Task objective: Down to the last line, restate the records below word for word, dropping every image.
━━ Available data ━━
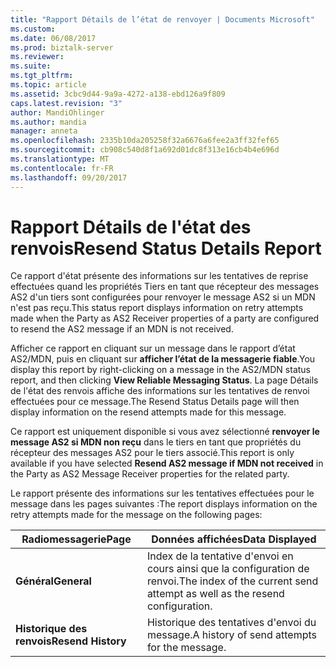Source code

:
 ```yaml
---
title: "Rapport Détails de l’état de renvoyer | Documents Microsoft"
ms.custom: 
ms.date: 06/08/2017
ms.prod: biztalk-server
ms.reviewer: 
ms.suite: 
ms.tgt_pltfrm: 
ms.topic: article
ms.assetid: 3cbc9d44-9a9a-4272-a138-ebd126a9f809
caps.latest.revision: "3"
author: MandiOhlinger
ms.author: mandia
manager: anneta
ms.openlocfilehash: 2335b10da205258f32a6676a6fee2a3ff32fef65
ms.sourcegitcommit: cb908c540d8f1a692d01dc8f313e16cb4b4e696d
ms.translationtype: MT
ms.contentlocale: fr-FR
ms.lasthandoff: 09/20/2017
---
```

# <a name="resend-status-details-report"></a><span data-ttu-id="e8cae-102">Rapport Détails de l'état des renvois</span><span class="sxs-lookup"><span data-stu-id="e8cae-102">Resend Status Details Report</span></span>
<span data-ttu-id="e8cae-103">Ce rapport d'état présente des informations sur les tentatives de reprise effectuées quand les propriétés Tiers en tant que récepteur des messages AS2 d'un tiers sont configurées pour renvoyer le message AS2 si un MDN n'est pas reçu.</span><span class="sxs-lookup"><span data-stu-id="e8cae-103">This status report displays information on retry attempts made when the Party as AS2 Receiver properties of a party are configured to resend the AS2 message if an MDN is not received.</span></span>  
  
 <span data-ttu-id="e8cae-104">Afficher ce rapport en cliquant sur un message dans le rapport d’état AS2/MDN, puis en cliquant sur **afficher l’état de la messagerie fiable**.</span><span class="sxs-lookup"><span data-stu-id="e8cae-104">You display this report by right-clicking on a message in the AS2/MDN status report, and then clicking **View Reliable Messaging Status**.</span></span> <span data-ttu-id="e8cae-105">La page Détails de l'état des renvois affiche des informations sur les tentatives de renvoi effectuées pour ce message.</span><span class="sxs-lookup"><span data-stu-id="e8cae-105">The Resend Status Details page will then display information on the resend attempts made for this message.</span></span>  
  
 <span data-ttu-id="e8cae-106">Ce rapport est uniquement disponible si vous avez sélectionné **renvoyer le message AS2 si MDN non reçu** dans le tiers en tant que propriétés du récepteur des messages AS2 pour le tiers associé.</span><span class="sxs-lookup"><span data-stu-id="e8cae-106">This report is only available if you have selected **Resend AS2 message if MDN not received** in the Party as AS2 Message Receiver properties for the related party.</span></span>  
  
 <span data-ttu-id="e8cae-107">Le rapport présente des informations sur les tentatives effectuées pour le message dans les pages suivantes :</span><span class="sxs-lookup"><span data-stu-id="e8cae-107">The report displays information on the retry attempts made for the message on the following pages:</span></span>  
  
|<span data-ttu-id="e8cae-108">Radiomessagerie</span><span class="sxs-lookup"><span data-stu-id="e8cae-108">Page</span></span>|<span data-ttu-id="e8cae-109">Données affichées</span><span class="sxs-lookup"><span data-stu-id="e8cae-109">Data Displayed</span></span>|  
|----------|--------------------|  
|<span data-ttu-id="e8cae-110">**Général**</span><span class="sxs-lookup"><span data-stu-id="e8cae-110">**General**</span></span>|<span data-ttu-id="e8cae-111">Index de la tentative d'envoi en cours ainsi que la configuration de renvoi.</span><span class="sxs-lookup"><span data-stu-id="e8cae-111">The index of the current send attempt as well as the resend configuration.</span></span>|  
|<span data-ttu-id="e8cae-112">**Historique des renvois**</span><span class="sxs-lookup"><span data-stu-id="e8cae-112">**Resend History**</span></span>|<span data-ttu-id="e8cae-113">Historique des tentatives d'envoi du message.</span><span class="sxs-lookup"><span data-stu-id="e8cae-113">A history of send attempts for the message.</span></span>|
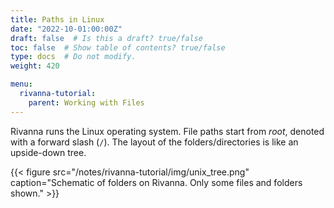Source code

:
 ```yaml
---
title: Paths in Linux
date: "2022-10-01:00:00Z"
draft: false  # Is this a draft? true/false
toc: false  # Show table of contents? true/false
type: docs  # Do not modify.
weight: 420

menu:
  rivanna-tutorial:
    parent: Working with Files
---
```


Rivanna runs the Linux operating system.  File paths start from _root_, denoted with a forward slash (`/`).  The layout of the folders/directories is like an upside-down tree.

{{< figure src="/notes/rivanna-tutorial/img/unix_tree.png" caption="Schematic of folders on Rivanna. Only some files and folders shown." >}}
━━━
Result of this task:
Source code

:
 ```yaml
---
title: "Rapport Détails de l’état de renvoyer | Documents Microsoft"
ms.custom: 
ms.date: 06/08/2017
ms.prod: biztalk-server
ms.reviewer: 
ms.suite: 
ms.tgt_pltfrm: 
ms.topic: article
ms.assetid: 3cbc9d44-9a9a-4272-a138-ebd126a9f809
caps.latest.revision: "3"
author: MandiOhlinger
ms.author: mandia
manager: anneta
ms.openlocfilehash: 2335b10da205258f32a6676a6fee2a3ff32fef65
ms.sourcegitcommit: cb908c540d8f1a692d01dc8f313e16cb4b4e696d
ms.translationtype: MT
ms.contentlocale: fr-FR
ms.lasthandoff: 09/20/2017
---
```

# <a name="resend-status-details-report"></a><span data-ttu-id="e8cae-102">Rapport Détails de l'état des renvois</span><span class="sxs-lookup"><span data-stu-id="e8cae-102">Resend Status Details Report</span></span>
<span data-ttu-id="e8cae-103">Ce rapport d'état présente des informations sur les tentatives de reprise effectuées quand les propriétés Tiers en tant que récepteur des messages AS2 d'un tiers sont configurées pour renvoyer le message AS2 si un MDN n'est pas reçu.</span><span class="sxs-lookup"><span data-stu-id="e8cae-103">This status report displays information on retry attempts made when the Party as AS2 Receiver properties of a party are configured to resend the AS2 message if an MDN is not received.</span></span>  
  
 <span data-ttu-id="e8cae-104">Afficher ce rapport en cliquant sur un message dans le rapport d’état AS2/MDN, puis en cliquant sur **afficher l’état de la messagerie fiable**.</span><span class="sxs-lookup"><span data-stu-id="e8cae-104">You display this report by right-clicking on a message in the AS2/MDN status report, and then clicking **View Reliable Messaging Status**.</span></span> <span data-ttu-id="e8cae-105">La page Détails de l'état des renvois affiche des informations sur les tentatives de renvoi effectuées pour ce message.</span><span class="sxs-lookup"><span data-stu-id="e8cae-105">The Resend Status Details page will then display information on the resend attempts made for this message.</span></span>  
  
 <span data-ttu-id="e8cae-106">Ce rapport est uniquement disponible si vous avez sélectionné **renvoyer le message AS2 si MDN non reçu** dans le tiers en tant que propriétés du récepteur des messages AS2 pour le tiers associé.</span><span class="sxs-lookup"><span data-stu-id="e8cae-106">This report is only available if you have selected **Resend AS2 message if MDN not received** in the Party as AS2 Message Receiver properties for the related party.</span></span>  
  
 <span data-ttu-id="e8cae-107">Le rapport présente des informations sur les tentatives effectuées pour le message dans les pages suivantes :</span><span class="sxs-lookup"><span data-stu-id="e8cae-107">The report displays information on the retry attempts made for the message on the following pages:</span></span>  
  
|<span data-ttu-id="e8cae-108">Radiomessagerie</span><span class="sxs-lookup"><span data-stu-id="e8cae-108">Page</span></span>|<span data-ttu-id="e8cae-109">Données affichées</span><span class="sxs-lookup"><span data-stu-id="e8cae-109">Data Displayed</span></span>|  
|----------|--------------------|  
|<span data-ttu-id="e8cae-110">**Général**</span><span class="sxs-lookup"><span data-stu-id="e8cae-110">**General**</span></span>|<span data-ttu-id="e8cae-111">Index de la tentative d'envoi en cours ainsi que la configuration de renvoi.</span><span class="sxs-lookup"><span data-stu-id="e8cae-111">The index of the current send attempt as well as the resend configuration.</span></span>|  
|<span data-ttu-id="e8cae-112">**Historique des renvois**</span><span class="sxs-lookup"><span data-stu-id="e8cae-112">**Resend History**</span></span>|<span data-ttu-id="e8cae-113">Historique des tentatives d'envoi du message.</span><span class="sxs-lookup"><span data-stu-id="e8cae-113">A history of send attempts for the message.</span></span>|
Source code

:
 ```yaml
---
title: Paths in Linux
date: "2022-10-01:00:00Z"
draft: false  # Is this a draft? true/false
toc: false  # Show table of contents? true/false
type: docs  # Do not modify.
weight: 420

menu:
  rivanna-tutorial:
    parent: Working with Files
---
```


Rivanna runs the Linux operating system.  File paths start from _root_, denoted with a forward slash (`/`).  The layout of the folders/directories is like an upside-down tree.

{{< figure src="/notes/rivanna-tutorial/img/unix_tree.png" caption="Schematic of folders on Rivanna. Only some files and folders shown." >}}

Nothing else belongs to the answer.